You are asked to reproduce the listing exactly and to omit its pictures.

+-------+

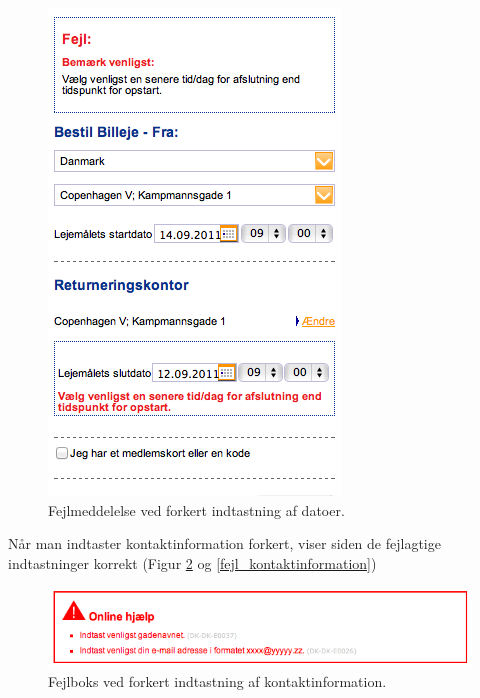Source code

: \documentclass[a4paper]{article}
\begin{document}
\begin{figure}[htbp]
  \begin{center}
    \includegraphics[scale=.6]{6.png}
  \end{center}
  \caption{Fejlmeddelelse ved forkert indtastning af datoer.}
  \label{fejl_datoer}
\end{figure}

Når man indtaster kontaktinformation forkert, viser siden de fejlagtige
indtastninger korrekt (Figur \ref{fejl_boks} og \ref{fejl_kontaktinformation})

\begin{figure}[htbp]
  \begin{center}
    \includegraphics[scale=.6]{10.png}
  \end{center}
  \caption{Fejlboks ved forkert indtastning af kontaktinformation.}
  \label{fejl_boks}
\end{figure}
\end{document}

+-------+

FINAL ANSWER:
Source code

: \documentclass[a4paper]{article}
\begin{document}
\begin{figure}[htbp]
  \begin{center}
    \includegraphics[scale=.6]{6.png}
  \end{center}
  \caption{Fejlmeddelelse ved forkert indtastning af datoer.}
  \label{fejl_datoer}
\end{figure}

Når man indtaster kontaktinformation forkert, viser siden de fejlagtige
indtastninger korrekt (Figur \ref{fejl_boks} og \ref{fejl_kontaktinformation})

\begin{figure}[htbp]
  \begin{center}
    \includegraphics[scale=.6]{10.png}
  \end{center}
  \caption{Fejlboks ved forkert indtastning af kontaktinformation.}
  \label{fejl_boks}
\end{figure}
\end{document}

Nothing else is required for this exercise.